## [Exercise]
When you reach the records, transcribe each one exactly.

Stored data entries
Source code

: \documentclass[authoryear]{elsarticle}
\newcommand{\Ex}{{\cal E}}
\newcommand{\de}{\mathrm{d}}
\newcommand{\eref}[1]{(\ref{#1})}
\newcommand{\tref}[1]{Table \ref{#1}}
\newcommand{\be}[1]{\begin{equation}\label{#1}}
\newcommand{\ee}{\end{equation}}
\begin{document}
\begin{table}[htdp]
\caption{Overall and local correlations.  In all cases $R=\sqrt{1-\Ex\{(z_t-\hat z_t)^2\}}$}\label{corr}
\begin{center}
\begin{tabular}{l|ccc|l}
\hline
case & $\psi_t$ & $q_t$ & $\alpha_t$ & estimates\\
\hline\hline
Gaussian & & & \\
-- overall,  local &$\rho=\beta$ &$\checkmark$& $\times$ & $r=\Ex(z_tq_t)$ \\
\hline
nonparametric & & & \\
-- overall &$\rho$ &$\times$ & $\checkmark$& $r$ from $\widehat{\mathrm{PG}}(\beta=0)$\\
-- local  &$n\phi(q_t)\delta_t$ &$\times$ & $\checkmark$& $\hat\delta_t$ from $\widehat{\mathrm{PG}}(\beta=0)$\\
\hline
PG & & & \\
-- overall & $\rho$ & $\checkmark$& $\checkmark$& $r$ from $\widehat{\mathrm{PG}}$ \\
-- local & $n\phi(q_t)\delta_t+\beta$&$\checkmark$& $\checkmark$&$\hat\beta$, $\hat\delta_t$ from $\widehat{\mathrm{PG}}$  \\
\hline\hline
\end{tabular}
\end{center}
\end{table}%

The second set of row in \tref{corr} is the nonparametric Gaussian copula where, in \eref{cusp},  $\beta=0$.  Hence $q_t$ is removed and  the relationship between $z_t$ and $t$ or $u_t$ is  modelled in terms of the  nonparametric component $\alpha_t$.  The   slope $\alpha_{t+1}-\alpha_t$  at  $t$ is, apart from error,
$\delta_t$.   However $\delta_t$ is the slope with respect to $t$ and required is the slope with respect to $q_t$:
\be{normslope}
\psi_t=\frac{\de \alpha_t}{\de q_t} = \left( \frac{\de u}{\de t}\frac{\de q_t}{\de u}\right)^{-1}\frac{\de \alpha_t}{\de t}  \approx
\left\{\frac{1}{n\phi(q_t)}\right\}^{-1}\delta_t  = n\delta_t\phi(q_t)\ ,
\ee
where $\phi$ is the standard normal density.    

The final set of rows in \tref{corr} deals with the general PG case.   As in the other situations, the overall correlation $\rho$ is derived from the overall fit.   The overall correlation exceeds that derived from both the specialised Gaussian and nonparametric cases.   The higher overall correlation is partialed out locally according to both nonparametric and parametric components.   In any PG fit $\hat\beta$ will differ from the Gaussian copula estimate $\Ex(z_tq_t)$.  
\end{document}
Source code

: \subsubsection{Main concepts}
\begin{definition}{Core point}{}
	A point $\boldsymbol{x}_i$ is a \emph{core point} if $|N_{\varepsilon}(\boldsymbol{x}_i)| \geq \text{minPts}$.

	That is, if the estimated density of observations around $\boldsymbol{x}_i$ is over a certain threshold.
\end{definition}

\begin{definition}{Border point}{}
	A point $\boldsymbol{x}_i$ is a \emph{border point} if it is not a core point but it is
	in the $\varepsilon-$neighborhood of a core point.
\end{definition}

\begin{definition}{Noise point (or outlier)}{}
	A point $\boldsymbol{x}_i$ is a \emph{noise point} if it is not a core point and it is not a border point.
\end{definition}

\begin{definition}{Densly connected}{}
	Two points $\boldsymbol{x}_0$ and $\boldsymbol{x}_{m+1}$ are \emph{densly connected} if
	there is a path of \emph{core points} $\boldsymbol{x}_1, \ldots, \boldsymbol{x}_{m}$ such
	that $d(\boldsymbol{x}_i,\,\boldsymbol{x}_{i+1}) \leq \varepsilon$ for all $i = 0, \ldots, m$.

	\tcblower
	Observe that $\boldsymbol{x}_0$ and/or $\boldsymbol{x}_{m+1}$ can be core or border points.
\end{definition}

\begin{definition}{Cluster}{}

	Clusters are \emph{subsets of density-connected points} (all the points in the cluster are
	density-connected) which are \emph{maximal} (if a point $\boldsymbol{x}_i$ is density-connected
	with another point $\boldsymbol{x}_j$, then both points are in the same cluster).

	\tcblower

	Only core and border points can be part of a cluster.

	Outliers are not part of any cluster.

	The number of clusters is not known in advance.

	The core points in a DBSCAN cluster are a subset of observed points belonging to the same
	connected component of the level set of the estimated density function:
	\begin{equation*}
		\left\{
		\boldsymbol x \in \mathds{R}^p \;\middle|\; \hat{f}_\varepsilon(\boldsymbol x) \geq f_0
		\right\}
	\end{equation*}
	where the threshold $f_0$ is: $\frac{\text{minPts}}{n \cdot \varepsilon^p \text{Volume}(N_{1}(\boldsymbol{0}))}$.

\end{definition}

## [Task result]
Source code

: \documentclass[authoryear]{elsarticle}
\newcommand{\Ex}{{\cal E}}
\newcommand{\de}{\mathrm{d}}
\newcommand{\eref}[1]{(\ref{#1})}
\newcommand{\tref}[1]{Table \ref{#1}}
\newcommand{\be}[1]{\begin{equation}\label{#1}}
\newcommand{\ee}{\end{equation}}
\begin{document}
\begin{table}[htdp]
\caption{Overall and local correlations.  In all cases $R=\sqrt{1-\Ex\{(z_t-\hat z_t)^2\}}$}\label{corr}
\begin{center}
\begin{tabular}{l|ccc|l}
\hline
case & $\psi_t$ & $q_t$ & $\alpha_t$ & estimates\\
\hline\hline
Gaussian & & & \\
-- overall,  local &$\rho=\beta$ &$\checkmark$& $\times$ & $r=\Ex(z_tq_t)$ \\
\hline
nonparametric & & & \\
-- overall &$\rho$ &$\times$ & $\checkmark$& $r$ from $\widehat{\mathrm{PG}}(\beta=0)$\\
-- local  &$n\phi(q_t)\delta_t$ &$\times$ & $\checkmark$& $\hat\delta_t$ from $\widehat{\mathrm{PG}}(\beta=0)$\\
\hline
PG & & & \\
-- overall & $\rho$ & $\checkmark$& $\checkmark$& $r$ from $\widehat{\mathrm{PG}}$ \\
-- local & $n\phi(q_t)\delta_t+\beta$&$\checkmark$& $\checkmark$&$\hat\beta$, $\hat\delta_t$ from $\widehat{\mathrm{PG}}$  \\
\hline\hline
\end{tabular}
\end{center}
\end{table}%

The second set of row in \tref{corr} is the nonparametric Gaussian copula where, in \eref{cusp},  $\beta=0$.  Hence $q_t$ is removed and  the relationship between $z_t$ and $t$ or $u_t$ is  modelled in terms of the  nonparametric component $\alpha_t$.  The   slope $\alpha_{t+1}-\alpha_t$  at  $t$ is, apart from error,
$\delta_t$.   However $\delta_t$ is the slope with respect to $t$ and required is the slope with respect to $q_t$:
\be{normslope}
\psi_t=\frac{\de \alpha_t}{\de q_t} = \left( \frac{\de u}{\de t}\frac{\de q_t}{\de u}\right)^{-1}\frac{\de \alpha_t}{\de t}  \approx
\left\{\frac{1}{n\phi(q_t)}\right\}^{-1}\delta_t  = n\delta_t\phi(q_t)\ ,
\ee
where $\phi$ is the standard normal density.    

The final set of rows in \tref{corr} deals with the general PG case.   As in the other situations, the overall correlation $\rho$ is derived from the overall fit.   The overall correlation exceeds that derived from both the specialised Gaussian and nonparametric cases.   The higher overall correlation is partialed out locally according to both nonparametric and parametric components.   In any PG fit $\hat\beta$ will differ from the Gaussian copula estimate $\Ex(z_tq_t)$.  
\end{document}
Source code

: \subsubsection{Main concepts}
\begin{definition}{Core point}{}
	A point $\boldsymbol{x}_i$ is a \emph{core point} if $|N_{\varepsilon}(\boldsymbol{x}_i)| \geq \text{minPts}$.

	That is, if the estimated density of observations around $\boldsymbol{x}_i$ is over a certain threshold.
\end{definition}

\begin{definition}{Border point}{}
	A point $\boldsymbol{x}_i$ is a \emph{border point} if it is not a core point but it is
	in the $\varepsilon-$neighborhood of a core point.
\end{definition}

\begin{definition}{Noise point (or outlier)}{}
	A point $\boldsymbol{x}_i$ is a \emph{noise point} if it is not a core point and it is not a border point.
\end{definition}

\begin{definition}{Densly connected}{}
	Two points $\boldsymbol{x}_0$ and $\boldsymbol{x}_{m+1}$ are \emph{densly connected} if
	there is a path of \emph{core points} $\boldsymbol{x}_1, \ldots, \boldsymbol{x}_{m}$ such
	that $d(\boldsymbol{x}_i,\,\boldsymbol{x}_{i+1}) \leq \varepsilon$ for all $i = 0, \ldots, m$.

	\tcblower
	Observe that $\boldsymbol{x}_0$ and/or $\boldsymbol{x}_{m+1}$ can be core or border points.
\end{definition}

\begin{definition}{Cluster}{}

	Clusters are \emph{subsets of density-connected points} (all the points in the cluster are
	density-connected) which are \emph{maximal} (if a point $\boldsymbol{x}_i$ is density-connected
	with another point $\boldsymbol{x}_j$, then both points are in the same cluster).

	\tcblower

	Only core and border points can be part of a cluster.

	Outliers are not part of any cluster.

	The number of clusters is not known in advance.

	The core points in a DBSCAN cluster are a subset of observed points belonging to the same
	connected component of the level set of the estimated density function:
	\begin{equation*}
		\left\{
		\boldsymbol x \in \mathds{R}^p \;\middle|\; \hat{f}_\varepsilon(\boldsymbol x) \geq f_0
		\right\}
	\end{equation*}
	where the threshold $f_0$ is: $\frac{\text{minPts}}{n \cdot \varepsilon^p \text{Volume}(N_{1}(\boldsymbol{0}))}$.

\end{definition}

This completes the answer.